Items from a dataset
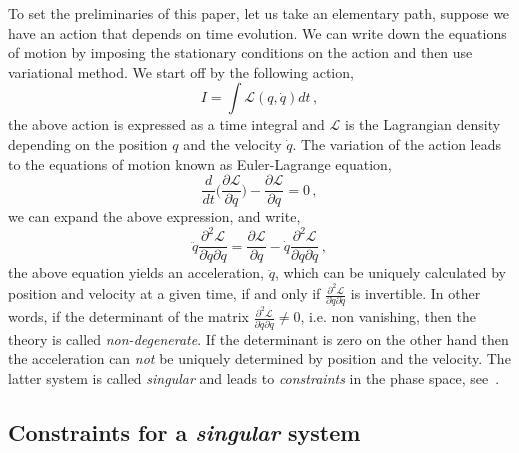 \documentclass[a4paper,12pt]{article}
\newcommand{\+}{^{\dagger}}
\newcommand{\2}{\frac{1}{2}}
\newcommand{\3}{\frac{1}{3}}
\newcommand{\4}{\frac{1}{4}}
\newcommand{\6}{\frac{1}{6}}
\newcommand{\8}{\frac{1}{8}}
\begin{document}
To set the preliminaries of this paper, let us take an elementary path, suppose we have an action that depends on time evolution. We can write down the equations of motion by imposing the stationary conditions on the action and then use variational method. We start off by the following action, 
\begin{equation}
I=\int \mathcal{L} (q,\dot{q})dt\,,
\end{equation}
the above action is expressed as a time integral and $\mathcal{L}$ is the Lagrangian density depending on the position $q$ and the velocity $\dot{q}$. The variation of the action leads to  the equations of motion known as Euler-Lagrange equation,
\begin{equation}
\frac{d}{dt}\bigg(\frac{\partial\mathcal{L}}{\partial\dot{q}}\bigg)-\frac{\partial\mathcal{L}}{\partial q}=0\,,
\end{equation}
we can expand the above expression, and write, 
\begin{equation}
\ddot{q}\frac{\partial^{2}\mathcal{L}}{\partial \dot{q}\partial \dot{q}}=\frac{\partial\mathcal{L}}{\partial
q}-\dot{q}\frac{\partial^{2}\mathcal{L}}{\partial q\partial \dot{q}}\,,
\end{equation}
the above equation yields an acceleration, $\ddot{q}$, which can be uniquely calculated by position and velocity at a given time,
if and only if $\frac{\partial^{2}\mathcal{L}}{\partial \dot{q}\partial \dot{q}}$ is invertible. In other words, if the determinant  of the matrix $\frac{\partial^{2}\mathcal{L}}{\partial\dot{q}\partial \dot{q}}\neq 0$, i.e. non vanishing, then the theory is called {\it non-degenerate}. If the determinant is zero on the other hand then the acceleration can \textit{not} be uniquely determined by position and the velocity. The latter system is called {\it singular} and leads to {\it constraints} in the phase space, see~\cite{Dirac1,Wipf:1993xg,Henneaux}.


\subsection{Constraints for a {\it singular} system}  
\end{document}
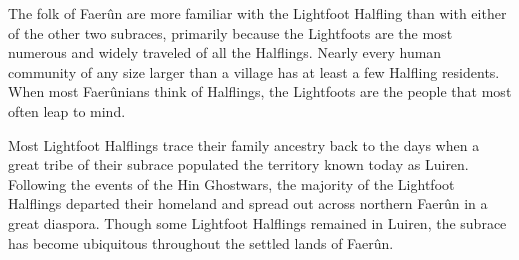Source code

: 
The folk of Faerûn are more familiar with the Lightfoot Halfling than with either of the other two subraces, primarily because the Lightfoots are the most numerous and widely traveled of all the Halflings. Nearly every human community of any size larger than a village has at least a few Halfling residents. When most Faerûnians think of Halflings, the Lightfoots are the people that most often leap to mind.

Most Lightfoot Halflings trace their family ancestry back to the days when a great tribe of their subrace populated the territory known today as Luiren. Following the events of the Hin Ghostwars, the majority of the Lightfoot Halflings departed their homeland and spread out across northern Faerûn in a great diaspora. Though some Lightfoot Halflings remained in Luiren, the subrace has become ubiquitous throughout the settled lands of Faerûn.

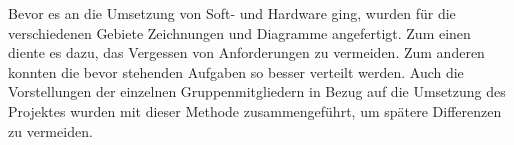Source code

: \label{Entwurf}

Bevor es an die Umsetzung von Soft- und Hardware ging, wurden für die verschiedenen Gebiete Zeichnungen und Diagramme angefertigt. Zum einen diente es dazu, das Vergessen von Anforderungen zu vermeiden. Zum anderen konnten die bevor stehenden Aufgaben so besser verteilt werden. Auch die Vorstellungen der einzelnen Gruppenmitgliedern in Bezug auf die Umsetzung des Projektes wurden mit dieser Methode zusammengeführt, um spätere Differenzen zu vermeiden. \\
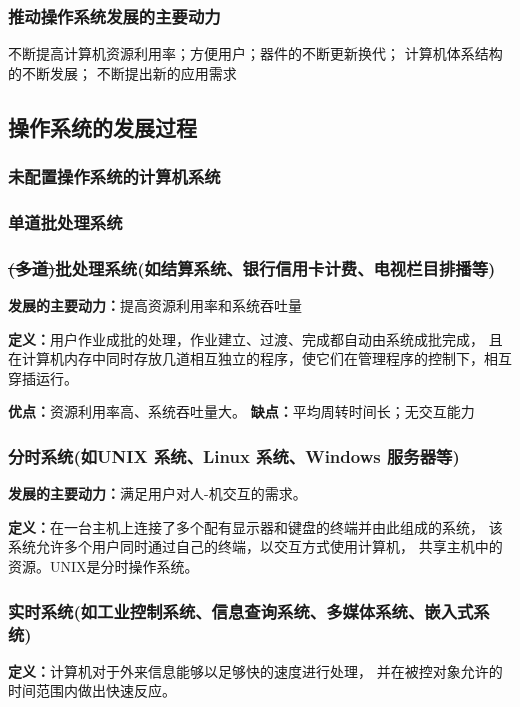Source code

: \documentclass{article}
\begin{document}
\subsubsection{推动操作系统发展的主要动力}
不断提高计算机资源利用率；方便用户；器件的不断更新换代；
计算机体系结构的不断发展；
不断提出新的应用需求


\subsection{操作系统的发展过程}
\vspace*{-0.3cm}
\subsubsection{\color{gray}未配置操作系统的计算机系统}
\vspace*{-0.3cm}
\subsubsection{\color{gray}单道批处理系统}
\vspace*{-0.3cm}
\subsubsection{\color{red}\sout{(多道)}批处理系统(如结算系统、银行信用卡计费、电视栏目排播等)}
\textbf{发展的主要动力：}提高资源利用率和系统吞吐量

\textbf{定义：}用户作业成批的处理，作业建立、过渡、完成都自动由系统成批完成，
且在计算机内存中同时存放几道相互独立的程序，使它们在管理程序的控制下，相互穿插运行。

\textbf{优点：}资源利用率高、系统吞吐量大。
\textbf{缺点：}平均周转时间长；无交互能力


\subsubsection{\color{red}分时系统(如UNIX 系统、Linux 系统、Windows 服务器等)}
\textbf{发展的主要动力：}满足用户对人-机交互的需求。

\textbf{定义：}在一台主机上连接了多个配有显示器和键盘的终端并由此组成的系统，
该系统允许多个用户同时通过自己的终端，以交互方式使用计算机，
共享主机中的资源。UNIX是分时操作系统。

\subsubsection{\color{red}实时系统(如工业控制系统、信息查询系统、多媒体系统、嵌入式系统)}
\textbf{定义：}计算机对于外来信息能够以足够快的速度进行处理，
并在被控对象允许的时间范围内做出快速反应。
\end{document}

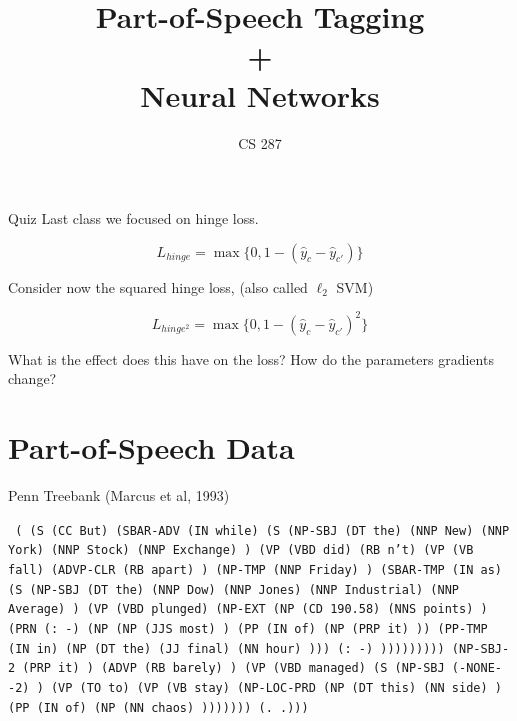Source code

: \documentclass{beamer}
\title{Part-of-Speech Tagging \\ + \\ Neural Networks}
\date{}
\author{CS 287}
\begin{document}
\begin{frame}
  \titlepage
\end{frame}


\begin{frame}{Quiz}
  Last class we focused on hinge loss.

  \[L_{hinge} = \max\{0, 1 - (\hat{y}_c - \hat{y}_{c'}) \} \]

  Consider now the squared hinge loss, (also called $\ell_2$ SVM)

  \[L_{hinge^2} = \max\{0, 1 - (\hat{y}_c - \hat{y}_{c'})^2 \} \]

  What is the effect does this have on the loss?
  How do the parameters gradients change?
\end{frame}



\section{Part-of-Speech Data}

\begin{frame}{Penn Treebank (Marcus et al, 1993)}

\lstset{ basicstyle=\ttfamily, breaklines=true}

\texttt{
( (S (CC But)
    (SBAR-ADV (IN while)
      (S
        (NP-SBJ (DT the) (NNP New) (NNP York) (NNP Stock) (NNP Exchange) )
        (VP (VBD did) (RB n't)
          (VP (VB fall)
            (ADVP-CLR (RB apart) )
            (NP-TMP (NNP Friday) )
            (SBAR-TMP (IN as)
              (S
                (NP-SBJ (DT the) (NNP Dow)
                (NNP Jones) (NNP Industrial) (NNP Average) )
                (VP (VBD plunged)
                  (NP-EXT
                    (NP (CD 190.58) (NNS points) )
                    (PRN (: -)
                      (NP
                        (NP (JJS most) )
                        (PP (IN of)
                          (NP (PRP it) ))
                        (PP-TMP (IN in)
                          (NP (DT the) (JJ final) (NN hour) )))
                      (: -) )))))))))
    (NP-SBJ-2 (PRP it) )
    (ADVP (RB barely) )
    (VP (VBD managed)
      (S
        (NP-SBJ (-NONE- -2) )
        (VP (TO to)
          (VP (VB stay)
            (NP-LOC-PRD
              (NP (DT this) (NN side) )
              (PP (IN of)
                (NP (NN chaos) )))))))
    (. .)))
}
\end{frame}
\end{document}
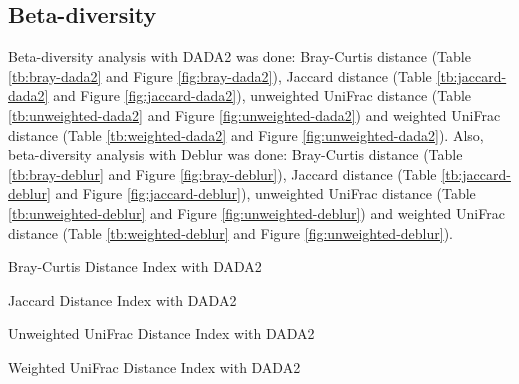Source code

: \documentclass[a4paper]{article}
\begin{document}
        \subsection{Beta-diversity}
            Beta-diversity analysis with DADA2 was done: Bray-Curtis distance (Table \ref{tb:bray-dada2} and Figure \ref{fig:bray-dada2}), Jaccard distance (Table \ref{tb:jaccard-dada2} and Figure \ref{fig:jaccard-dada2}), unweighted UniFrac distance (Table \ref{tb:unweighted-dada2} and Figure \ref{fig:unweighted-dada2}) and weighted UniFrac distance (Table \ref{tb:weighted-dada2} and Figure \ref{fig:unweighted-dada2}). Also, beta-diversity analysis with Deblur was done: Bray-Curtis distance (Table \ref{tb:bray-deblur} and Figure \ref{fig:bray-deblur}), Jaccard distance (Table \ref{tb:jaccard-deblur} and Figure \ref{fig:jaccard-deblur}), unweighted UniFrac distance (Table \ref{tb:unweighted-deblur} and Figure \ref{fig:unweighted-deblur}) and weighted UniFrac distance (Table \ref{tb:weighted-deblur} and Figure \ref{fig:unweighted-deblur}).

            \begin{table}[p]
                \centering
                \caption{Bray-Curtis Distance Index with DADA2}
                \label{tb:bray-dada2}
            \end{table}

            \begin{table}[p]
                \centering
                \caption{Jaccard Distance Index with DADA2}
                \label{tb:jaccard-dada2}
            \end{table}

            \begin{table}[p]
                \centering
                \caption{Unweighted UniFrac Distance Index with DADA2}
                \label{tb:unweighted-dada2}
            \end{table}

            \begin{table}[p]
                \centering
                \caption{Weighted UniFrac Distance Index with DADA2}
                \label{tb:weighted-dada2}
            \end{table}
\end{document}

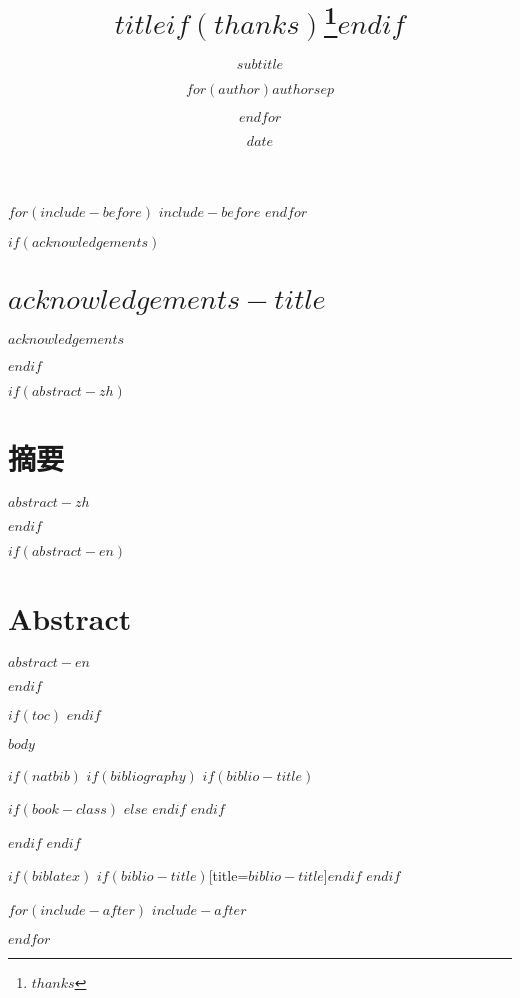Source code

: \documentclass[]{book}
\title{$title$$if(thanks)$\thanks{$thanks$}$endif$}
\subtitle{$subtitle$}
\author{$for(author)$$author$$sep$ \and $endfor$}
\institute{$for(institute)$$institute$$sep$ \and $endfor$}
\date{$date$}
\begin{document}
$for(include-before)$
$include-before$
$endfor$



\clearpage
{}

{}



$if(acknowledgements)$
\chapter*{$acknowledgements-title$}
$acknowledgements$
$endif$


$if(abstract-zh)$
\chapter*{摘要}
$abstract-zh$
$endif$

$if(abstract-en)$
\chapter*{Abstract}
$abstract-en$
$endif$


$if(toc)$
{
\setcounter{tocdepth}{$toc-depth$}
\tableofcontents
}
$endif$

\newpage

\listoftables
{}
{}
\newpage

\listoffigures
{}
{}
\newpage

\let\oldShaded=\Shaded
\let\endoldShaded=\endShaded
\renewenvironment{Shaded}{
  $if(linestretch-code)$
    \begin{spacing}{$linestretch-code$}\begin{oldShaded}
  $else$
    \begin{spacing}{1.2}\begin{oldShaded}
  $endif$
  }
  {
  \end{oldShaded}
  \end{spacing}
  }

\clearpage
{}

$body$




$if(natbib)$
  $if(bibliography)$
    $if(biblio-title)$

      $if(book-class)$
        \renewcommand\bibname{$biblio-title$}
      $else$
        \renewcommand\refname{$biblio-title$}
      $endif$
    $endif$
      
  $endif$
$endif$


$if(biblatex)$
  \printbibliography$if(biblio-title)$[title={$biblio-title$}]$endif$
$endif$

$for(include-after)$
$include-after$

$endfor$
\end{document}
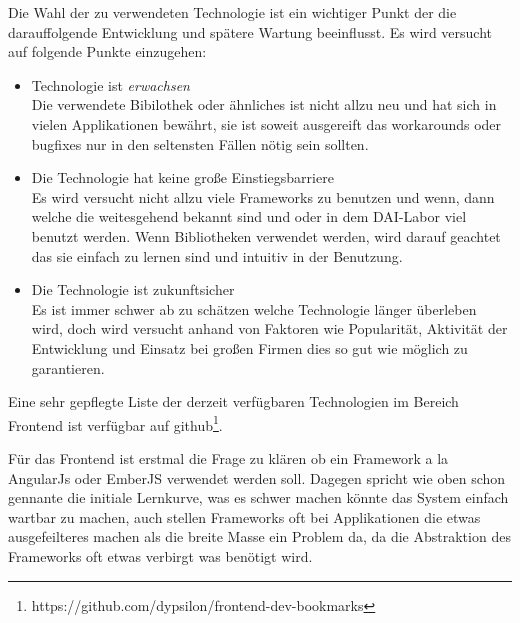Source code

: \documentclass[12pt,twoside]{book}
\begin{document}
Die Wahl der zu verwendeten Technologie ist ein wichtiger Punkt der die darauffolgende Entwicklung und spätere Wartung beeinflusst. Es wird versucht auf folgende Punkte einzugehen:

\begin{itemize}
  \item Technologie ist \textit{erwachsen} \\
  Die verwendete Bibilothek oder ähnliches ist nicht allzu neu und hat sich in vielen Applikationen bewährt, sie ist soweit ausgereift das workarounds oder bugfixes nur in den seltensten Fällen nötig sein sollten.
  \item Die Technologie hat keine große Einstiegsbarriere \\
  Es wird versucht nicht allzu viele Frameworks zu benutzen und wenn, dann welche die weitesgehend bekannt sind und oder in dem DAI-Labor viel benutzt werden. Wenn Bibliotheken verwendet werden, wird darauf geachtet das sie einfach zu lernen sind und intuitiv in der Benutzung.
  \item Die Technologie ist zukunftsicher \\
  Es ist immer schwer ab zu schätzen welche Technologie länger überleben wird, doch wird versucht anhand von Faktoren wie Popularität, Aktivität der Entwicklung und Einsatz bei großen Firmen dies so gut wie möglich zu garantieren.
\end{itemize}


Eine sehr gepflegte Liste der derzeit verfügbaren Technologien im Bereich Frontend ist verfügbar auf github\footnote{https://github.com/dypsilon/frontend-dev-bookmarks}.

Für das Frontend ist erstmal die Frage zu klären ob ein Framework a la AngularJs oder EmberJS verwendet werden soll. Dagegen spricht wie oben schon gennante die initiale Lernkurve, was es schwer machen könnte das System einfach wartbar zu machen, auch stellen Frameworks oft bei Applikationen die etwas ausgefeilteres machen als die breite Masse ein Problem da, da die Abstraktion des Frameworks oft etwas verbirgt was benötigt wird.
\end{document}
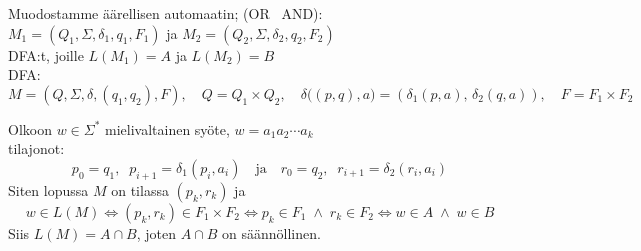 \documentclass[12pt,a4paper]{article}
\begin{document}
\bigskip
Muodostamme äärellisen automaatin; (OR \rightarrow \, AND):\\
$M_1=(Q_1,\Sigma,\delta_1,q_1,F_1)$ ja
$M_2=(Q_2,\Sigma,\delta_2,q_2,F_2)$\\

DFA:t, joille $L(M_1)=A$ ja $L(M_2)=B$\\

DFA:
\[
M=(Q,\Sigma,\delta,(q_1,q_2),F),\quad
Q=Q_1\times Q_2,\quad
\delta\big((p,q),a\big)=(\delta_1(p,a),\,\delta_2(q,a)),\quad
F=F_1\times F_2
\]

Olkoon $w\in\Sigma^*$ mielivaltainen syöte, $w=a_1a_2\cdots a_k$\\

tilajonot:
\[
p_0=q_1,\;\; p_{i+1}=\delta_1(p_i,a_i)
\quad\text{ja}\quad
r_0=q_2,\;\; r_{i+1}=\delta_2(r_i,a_i)
\]
Siten lopussa $M$ on tilassa $(p_k,r_k)$ ja
\[
w\in L(M) \iff (p_k,r_k)\in F_1\times F_2
\iff p_k\in F_1 \;\land\; r_k\in F_2
\iff w\in A \;\land\; w\in B
\]
Siis $L(M)=A\cap B$, joten $A\cap B$ on säännöllinen.\\
\end{document}
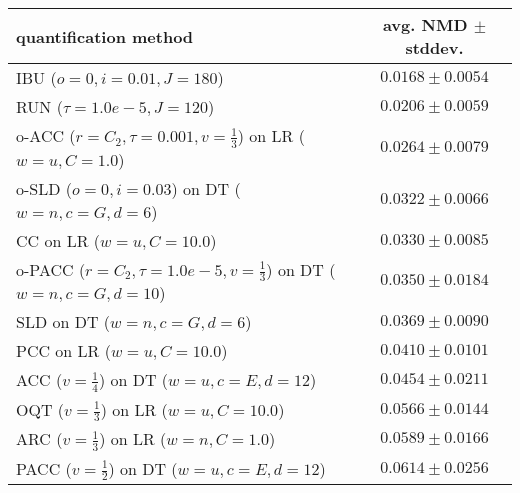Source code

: \begin{tabular}{lc}
  \toprule
  quantification method & avg. NMD $\pm$ stddev. \\
  \midrule
  IBU ($o=0, i=0.01, J=180$) & $\mathbf{0.0168 \pm 0.0054}$ \\
  RUN ($\tau=1.0e-5, J=120$) & $0.0206 \pm 0.0059$ \\
  o-ACC ($r=C_2, \tau=0.001, v=\frac{1}{3}$) on LR ($w=u, C=1.0$) & $0.0264 \pm 0.0079$ \\
  o-SLD ($o=0, i=0.03$) on DT ($w=n, c=G, d=6$) & $0.0322 \pm 0.0066$ \\
  CC on LR ($w=u, C=10.0$) & $0.0330 \pm 0.0085$ \\
  o-PACC ($r=C_2, \tau=1.0e-5, v=\frac{1}{3}$) on DT ($w=n, c=G, d=10$) & $0.0350 \pm 0.0184$ \\
  SLD on DT ($w=n, c=G, d=6$) & $0.0369 \pm 0.0090$ \\
  PCC on LR ($w=u, C=10.0$) & $0.0410 \pm 0.0101$ \\
  ACC ($v=\frac{1}{4}$) on DT ($w=u, c=E, d=12$) & $0.0454 \pm 0.0211$ \\
  OQT ($v=\frac{1}{3}$) on LR ($w=u, C=10.0$) & $0.0566 \pm 0.0144$ \\
  ARC ($v=\frac{1}{3}$) on LR ($w=n, C=1.0$) & $0.0589 \pm 0.0166$ \\
  PACC ($v=\frac{1}{2}$) on DT ($w=u, c=E, d=12$) & $0.0614 \pm 0.0256$ \\
  \bottomrule
\end{tabular}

**INSTRUCTIONS TO FOLLOW:** Looking at the data above, return every line from the one with "(ADVP-CLR (RB apart) )" down to the one with "(VP (VB stay)", exactly and inclusively.

**SOLUTION FOR THIS TASK:**
            (ADVP-CLR (RB apart) )
            (NP-TMP (NNP Friday) )
            (SBAR-TMP (IN as)
              (S
                (NP-SBJ (DT the) (NNP Dow)
                (NNP Jones) (NNP Industrial) (NNP Average) )
                (VP (VBD plunged)
                  (NP-EXT
                    (NP (CD 190.58) (NNS points) )
                    (PRN (: -)
                      (NP
                        (NP (JJS most) )
                        (PP (IN of)
                          (NP (PRP it) ))
                        (PP-TMP (IN in)
                          (NP (DT the) (JJ final) (NN hour) )))
                      (: -) )))))))))
    (NP-SBJ-2 (PRP it) )
    (ADVP (RB barely) )
    (VP (VBD managed)
      (S
        (NP-SBJ (-NONE- -2) )
        (VP (TO to)
          (VP (VB stay)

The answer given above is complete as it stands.